Consensus is that if this is the situation, you use yourself as a human shield and say screw the ball. [Please note that this applies ONLY to REGULAR, AVERAGE fans; it does NOT apply to official Ballhawks (at least not most of them). The Pirates fan in the big glove video is an official ballhawk, therefore he’s exempt from this rule.]
- Laughing at someone who gets beaned in the head by a foul ball is a normal human response; still, don’t do it. Resist the urge. If they weren’t paying attention, they may have now (probably?) learned their lesson and shouldn’t be embarrassed any more. Children and older fans should have pity taken upon them and immediate assistance sought for them. Note that by law, one does not have legal grounds to sue a team because you failed to pay attention to the game (unless they were helping their child). Besides, have you ever seen the damage one of these foul balls can do? Major holes in press boxes and cause chaos in dug outs (one would assume that baseball players wouldn’t be so scared of a ball; it is, after all, their JOB is to catch balls, but…). Even the current extended netting isn’t safe, as we found out on several occasions during the 2016 season, starting with a ball going through it in Tampa during the first weeks of the season. Sheesh! Speaking of paying attention, do it so your kid doesn’t have to save you from yourself.
- Baseball is a superstitious sport. Thus, while not mandatory, it is good karma to hand your foul ball to a nearby kid. Home run balls, if caught cleanly, are excluded from this rule of etiquette. If this is your first snag, then you’re exempt. Those who plan to give it to their kids not at the game are also exempt from this rule.
- Don’t throw the ball back on the field. That’s just not cool. Period. If you really don’t want it seek out a nearby kid (or other fan) who will take it, especially if you get a ball from the opposing team. Try something like this: We can learn a lesson from our kids. NOTE: From our research, this rule apparently no longer applies to foul balls or home runs hit by Mike Trout or Joey Votto or ANYONE else. It seems the general consensus is that these balls should be tossed back onto the field because they are hopped up on PEDs. Regardless, don’t be an ass and do what this woman did!

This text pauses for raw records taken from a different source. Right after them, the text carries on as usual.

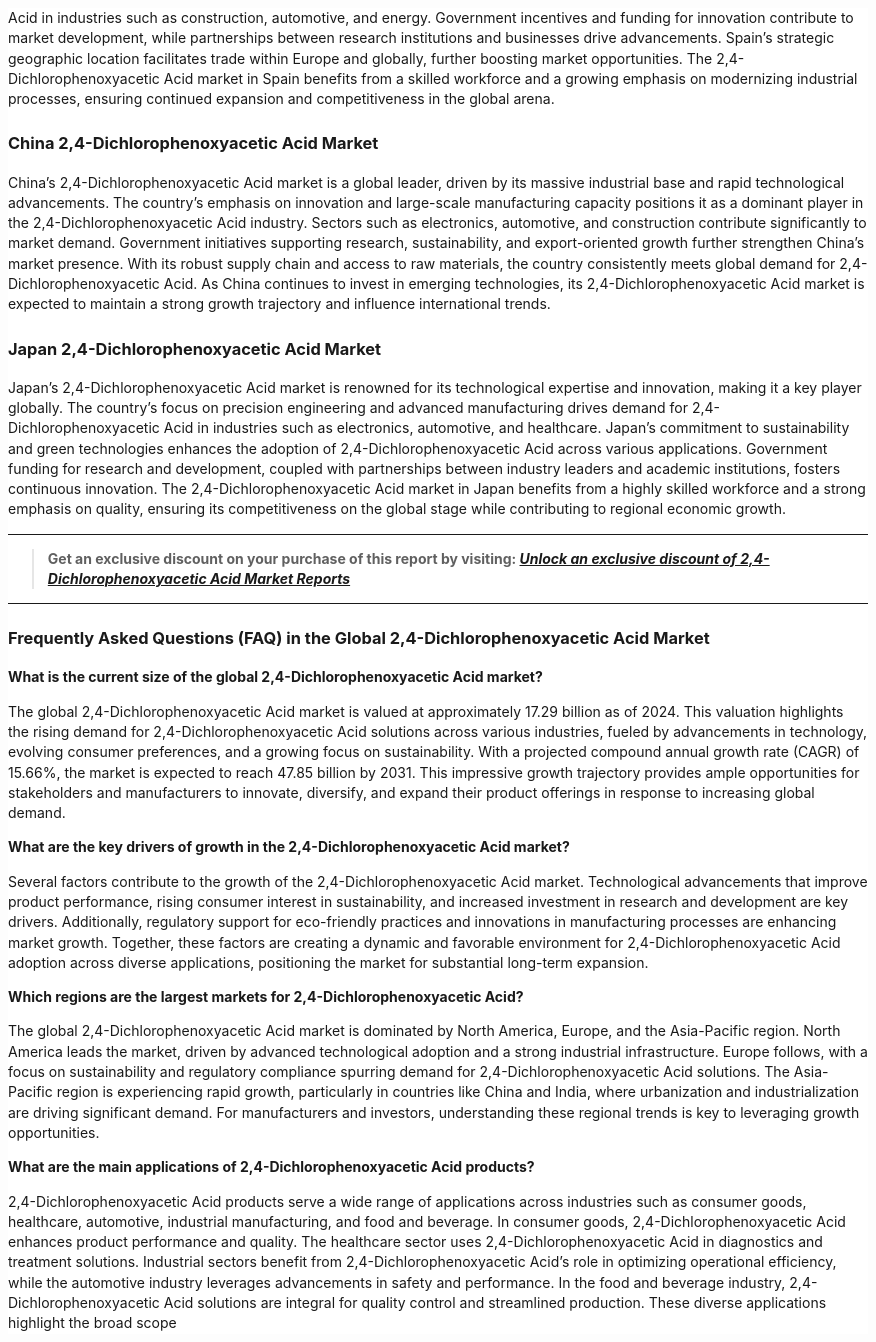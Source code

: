 Acid in industries such as construction, automotive, and energy. Government incentives and funding for innovation contribute to market development, while partnerships between research institutions and businesses drive advancements. Spain&rsquo;s strategic geographic location facilitates trade within Europe and globally, further boosting market opportunities. The 2,4-Dichlorophenoxyacetic Acid market in Spain benefits from a skilled workforce and a growing emphasis on modernizing industrial processes, ensuring continued expansion and competitiveness in the global arena.</p><h3>China 2,4-Dichlorophenoxyacetic Acid Market</h3><p>China&rsquo;s 2,4-Dichlorophenoxyacetic Acid market is a global leader, driven by its massive industrial base and rapid technological advancements. The country&rsquo;s emphasis on innovation and large-scale manufacturing capacity positions it as a dominant player in the 2,4-Dichlorophenoxyacetic Acid industry. Sectors such as electronics, automotive, and construction contribute significantly to market demand. Government initiatives supporting research, sustainability, and export-oriented growth further strengthen China&rsquo;s market presence. With its robust supply chain and access to raw materials, the country consistently meets global demand for 2,4-Dichlorophenoxyacetic Acid. As China continues to invest in emerging technologies, its 2,4-Dichlorophenoxyacetic Acid market is expected to maintain a strong growth trajectory and influence international trends.</p><h3>Japan 2,4-Dichlorophenoxyacetic Acid Market</h3><p>Japan&rsquo;s 2,4-Dichlorophenoxyacetic Acid market is renowned for its technological expertise and innovation, making it a key player globally. The country&rsquo;s focus on precision engineering and advanced manufacturing drives demand for 2,4-Dichlorophenoxyacetic Acid in industries such as electronics, automotive, and healthcare. Japan&rsquo;s commitment to sustainability and green technologies enhances the adoption of 2,4-Dichlorophenoxyacetic Acid across various applications. Government funding for research and development, coupled with partnerships between industry leaders and academic institutions, fosters continuous innovation. The 2,4-Dichlorophenoxyacetic Acid market in Japan benefits from a highly skilled workforce and a strong emphasis on quality, ensuring its competitiveness on the global stage while contributing to regional economic growth.</p><hr /><blockquote><p><strong>Get an exclusive discount on your purchase of this report by visiting: <em><a href="://marketresearchpulse.com/ask-for-discount/90414?utm_source=Github&amp;utm_medium=0111">Unlock an exclusive discount of 2,4-Dichlorophenoxyacetic Acid Market Reports</a></em>&nbsp;</strong></p></blockquote><hr /><h3>Frequently Asked Questions (FAQ) in the Global 2,4-Dichlorophenoxyacetic Acid Market</h3><p><strong>What is the current size of the global 2,4-Dichlorophenoxyacetic Acid market?</strong></p><p>The global 2,4-Dichlorophenoxyacetic Acid market is valued at approximately 17.29 billion as of 2024. This valuation highlights the rising demand for 2,4-Dichlorophenoxyacetic Acid solutions across various industries, fueled by advancements in technology, evolving consumer preferences, and a growing focus on sustainability. With a projected compound annual growth rate (CAGR) of 15.66%, the market is expected to reach 47.85 billion by 2031. This impressive growth trajectory provides ample opportunities for stakeholders and manufacturers to innovate, diversify, and expand their product offerings in response to increasing global demand.</p><p><strong>What are the key drivers of growth in the 2,4-Dichlorophenoxyacetic Acid market?</strong></p><p>Several factors contribute to the growth of the 2,4-Dichlorophenoxyacetic Acid market. Technological advancements that improve product performance, rising consumer interest in sustainability, and increased investment in research and development are key drivers. Additionally, regulatory support for eco-friendly practices and innovations in manufacturing processes are enhancing market growth. Together, these factors are creating a dynamic and favorable environment for 2,4-Dichlorophenoxyacetic Acid adoption across diverse applications, positioning the market for substantial long-term expansion.</p><p><strong>Which regions are the largest markets for 2,4-Dichlorophenoxyacetic Acid?</strong></p><p>The global 2,4-Dichlorophenoxyacetic Acid market is dominated by North America, Europe, and the Asia-Pacific region. North America leads the market, driven by advanced technological adoption and a strong industrial infrastructure. Europe follows, with a focus on sustainability and regulatory compliance spurring demand for 2,4-Dichlorophenoxyacetic Acid solutions. The Asia-Pacific region is experiencing rapid growth, particularly in countries like China and India, where urbanization and industrialization are driving significant demand. For manufacturers and investors, understanding these regional trends is key to leveraging growth opportunities.</p><p><strong>What are the main applications of 2,4-Dichlorophenoxyacetic Acid products?</strong></p><p>2,4-Dichlorophenoxyacetic Acid products serve a wide range of applications across industries such as consumer goods, healthcare, automotive, industrial manufacturing, and food and beverage. In consumer goods, 2,4-Dichlorophenoxyacetic Acid enhances product performance and quality. The healthcare sector uses 2,4-Dichlorophenoxyacetic Acid in diagnostics and treatment solutions. Industrial sectors benefit from 2,4-Dichlorophenoxyacetic Acid&rsquo;s role in optimizing operational efficiency, while the automotive industry leverages advancements in safety and performance. In the food and beverage industry, 2,4-Dichlorophenoxyacetic Acid solutions are integral for quality control and streamlined production. These diverse applications highlight the broad scope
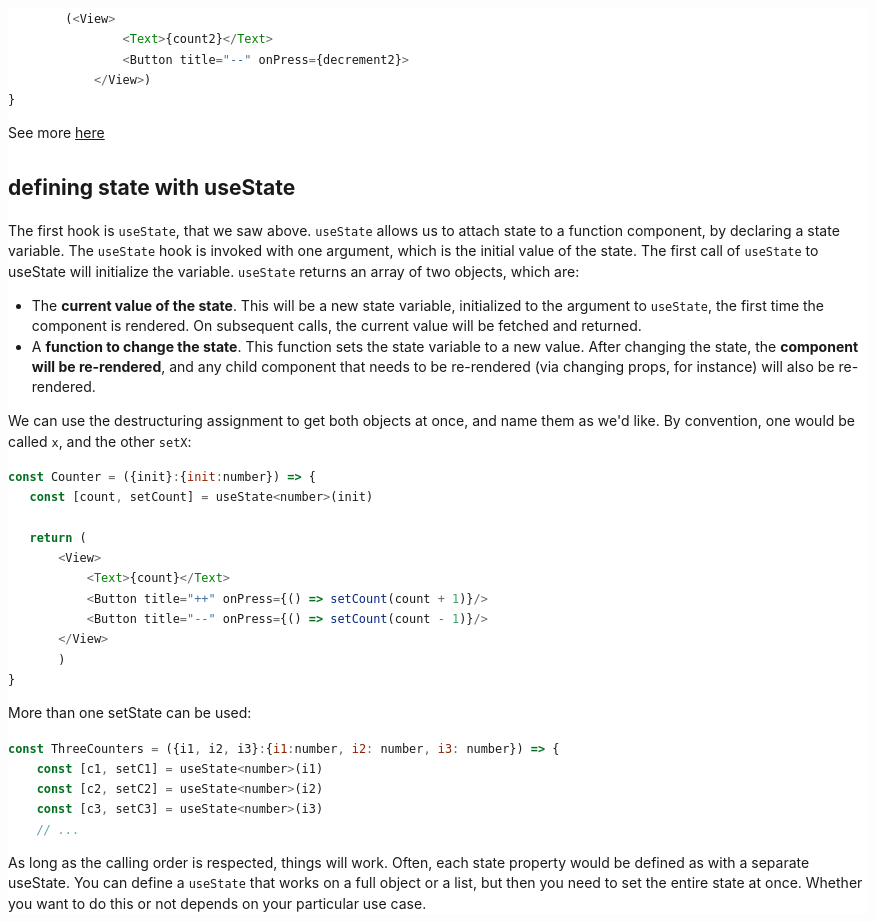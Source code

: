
 ```javascript
        (<View>
                <Text>{count2}</Text>
                <Button title="--" onPress={decrement2}>
            </View>)
}
```

See more [here](https://reactjs.org/docs/hooks-rules.html)



## defining state with useState 

The first hook is `useState`, that we saw above. `useState` allows us to attach state to a function component, by declaring a state variable. The `useState` hook is invoked with one argument, which is the initial value of the state. The first call of `useState` to useState will initialize the variable. `useState` returns an array of two objects, which are:
- The **current value of the state**. This will be a new state variable, initialized to the argument to `useState`, the first time the component is rendered. On subsequent calls, the current value will be fetched and returned.
- A **function to change the state**. This function sets the state variable to a new value. After changing the state, the **component will be re-rendered**, and any child component that needs to be re-rendered (via changing props, for instance) will also be re-rendered.

 We can use the destructuring assignment to get both objects at once, and name them as we'd like. By convention, one would be called `x`, and the other `setX`:

 ```javascript
 const Counter = ({init}:{init:number}) => {
    const [count, setCount] = useState<number>(init)

    return (
        <View>
            <Text>{count}</Text>
            <Button title="++" onPress={() => setCount(count + 1)}/>
            <Button title="--" onPress={() => setCount(count - 1)}/>
        </View>
        )
}
```

More than one setState can be used:
```javascript
const ThreeCounters = ({i1, i2, i3}:{i1:number, i2: number, i3: number}) => {
    const [c1, setC1] = useState<number>(i1)
    const [c2, setC2] = useState<number>(i2)
    const [c3, setC3] = useState<number>(i3)
    // ...
```

As long as the calling order is respected, things will work. Often, each state property would be defined as with a separate useState. You can define a `useState` that works on a full object or a list, but then you need to set the entire state at once. Whether you want to do this or not depends on your particular use case.
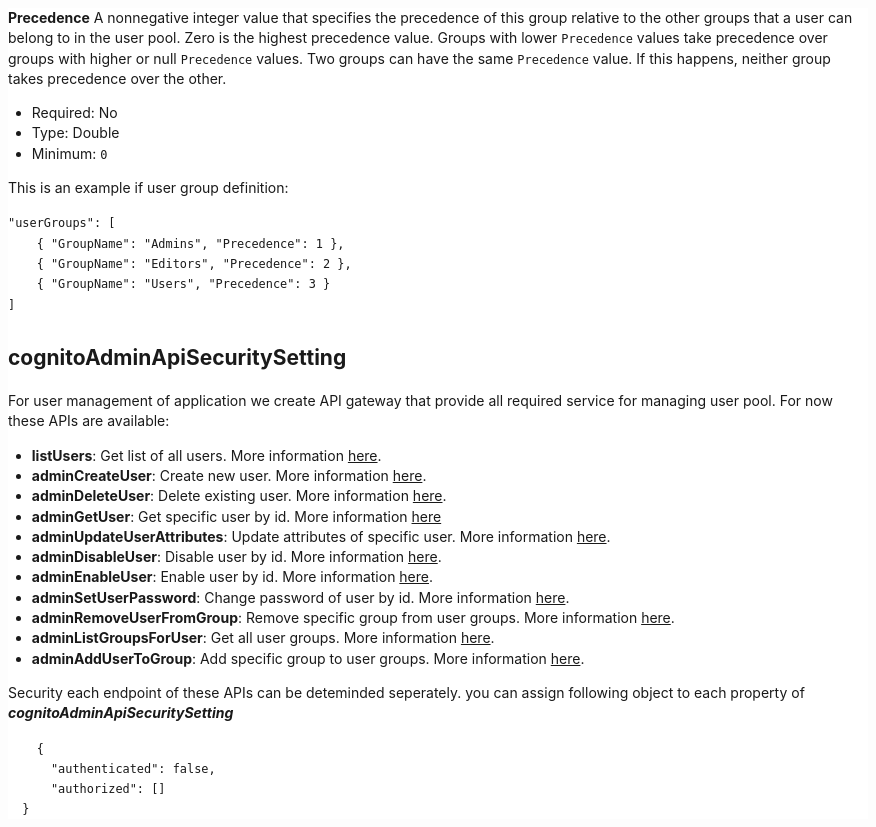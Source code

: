 **Precedence**
A nonnegative integer value that specifies the precedence of this group relative to the other groups that a user can belong to in the user pool. Zero is the highest precedence value. Groups with lower `Precedence` values take precedence over groups with higher or null `Precedence` values.
Two groups can have the same `Precedence` value. If this happens, neither group takes precedence over the other.

- Required: No
- Type: Double
- Minimum: `0`

This is an example if user group definition:

    "userGroups": [
    	{ "GroupName": "Admins", "Precedence": 1 },
    	{ "GroupName": "Editors", "Precedence": 2 },
    	{ "GroupName": "Users", "Precedence": 3 }
    ]

## cognitoAdminApiSecuritySetting

For user management of application we create API gateway that provide all required service for managing user pool. For now these APIs are available:

- **listUsers**: Get list of all users. More information [here](https://docs.aws.amazon.com/cognito-user-identity-pools/latest/APIReference/API_ListUsers.html).
- **adminCreateUser**: Create new user. More information [here](https://docs.aws.amazon.com/cognito-user-identity-pools/latest/APIReference/API_AdminCreateUser.html).
- **adminDeleteUser**: Delete existing user. More information [here](https://docs.aws.amazon.com/cognito-user-identity-pools/latest/APIReference/API_AdminDeleteUser.html).
- **adminGetUser**: Get specific user by id. More information [here](https://docs.aws.amazon.com/cognito-user-identity-pools/latest/APIReference/API_AdminGetUser.html)
- **adminUpdateUserAttributes**: Update attributes of specific user. More information [here](https://docs.aws.amazon.com/cognito-user-identity-pools/latest/APIReference/API_AdminUpdateUserAttributes.html).
- **adminDisableUser**: Disable user by id. More information [here](https://docs.aws.amazon.com/cognito-user-identity-pools/latest/APIReference/API_AdminDisableUser.html).
- **adminEnableUser**: Enable user by id. More information [here](https://docs.aws.amazon.com/cognito-user-identity-pools/latest/APIReference/API_AdminEnableUser.html).
- **adminSetUserPassword**: Change password of user by id. More information [here](https://docs.aws.amazon.com/cognito-user-identity-pools/latest/APIReference/API_AdminSetUserPassword.html).
- **adminRemoveUserFromGroup**: Remove specific group from user groups. More information [here](https://docs.aws.amazon.com/cognito-user-identity-pools/latest/APIReference/API_AdminRemoveUserFromGroup.html).
- **adminListGroupsForUser**: Get all user groups. More information [here](https://docs.aws.amazon.com/cognito-user-identity-pools/latest/APIReference/API_AdminListGroupsForUser.html).
- **adminAddUserToGroup**: Add specific group to user groups. More information [here](https://docs.aws.amazon.com/cognito-user-identity-pools/latest/APIReference/API_AdminAddUserToGroup.html).

Security each endpoint of these APIs can be deteminded seperately. you can assign following object to each property of **_cognitoAdminApiSecuritySetting_**

        {
    	  "authenticated": false,
    	  "authorized": []
      }
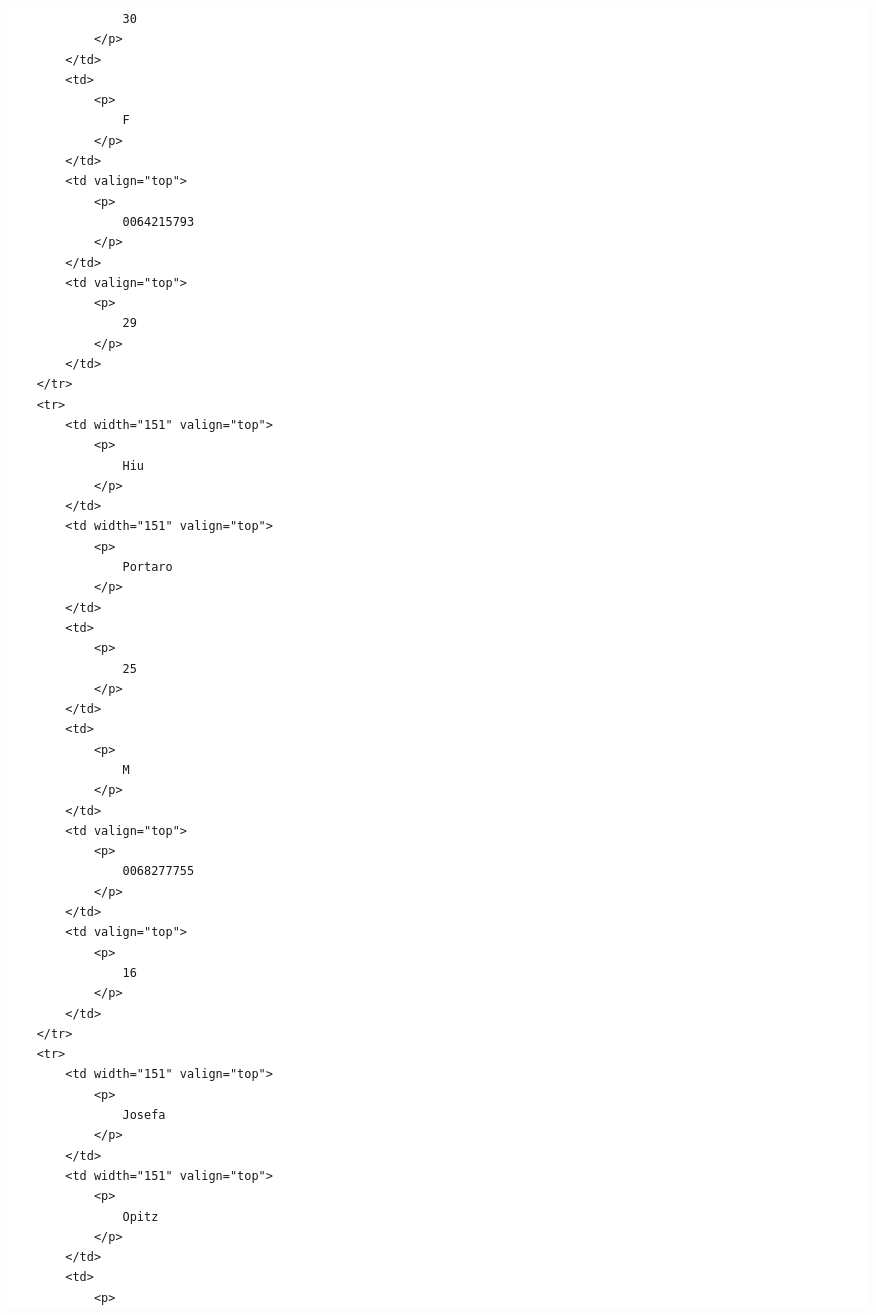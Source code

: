                     30
                </p>
            </td>
            <td>
                <p>
                    F
                </p>
            </td>
            <td valign="top">
                <p>
                    0064215793
                </p>
            </td>
            <td valign="top">
                <p>
                    29
                </p>
            </td>
        </tr>
        <tr>
            <td width="151" valign="top">
                <p>
                    Hiu
                </p>
            </td>
            <td width="151" valign="top">
                <p>
                    Portaro
                </p>
            </td>
            <td>
                <p>
                    25
                </p>
            </td>
            <td>
                <p>
                    M
                </p>
            </td>
            <td valign="top">
                <p>
                    0068277755
                </p>
            </td>
            <td valign="top">
                <p>
                    16
                </p>
            </td>
        </tr>
        <tr>
            <td width="151" valign="top">
                <p>
                    Josefa
                </p>
            </td>
            <td width="151" valign="top">
                <p>
                    Opitz
                </p>
            </td>
            <td>
                <p>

- Do not go chasing down a ball in sections where no one is sitting, then think you deserve to be on the big screen celebrating your “victory” and/or get a certificate for “catching” one. That’s just a bit distasteful. Some would say pitiful. You found a ball (an Easter Egg, as true ballhawks call them); you didn’t catch it.
- If you don’t have the best hand-eye coordination, you probably shouldn’t be sitting in the first few rows at a baseball game, unless you want to look like this fella who just isn’t…well, you see what I’m getting at. He could learn a few things from this young fan who snagged two balls…in a row. Also, if you’re going to use your phone a lot, don’t sit there either.
Okay. Yes, the honorable mention was used as an example in #5, but it deserves its own place on this list. Generally, if a ball is tossed into the stands by a bat boy, bat girl, player or umpire it is meant for a kid. Back off.
Don’t forget that we have a foul ball odds calculator available on this site, as well as a bunch of legal information, articles and such for you to read through. Want to improve your odds of catching one? Check them out. They just might help.
Finally, following these rules or blatantly breaking them, could get you on ESPN SportsCente…and not in a good way. Consider this: Would you rather have the world see you as a cool person or as a jerk?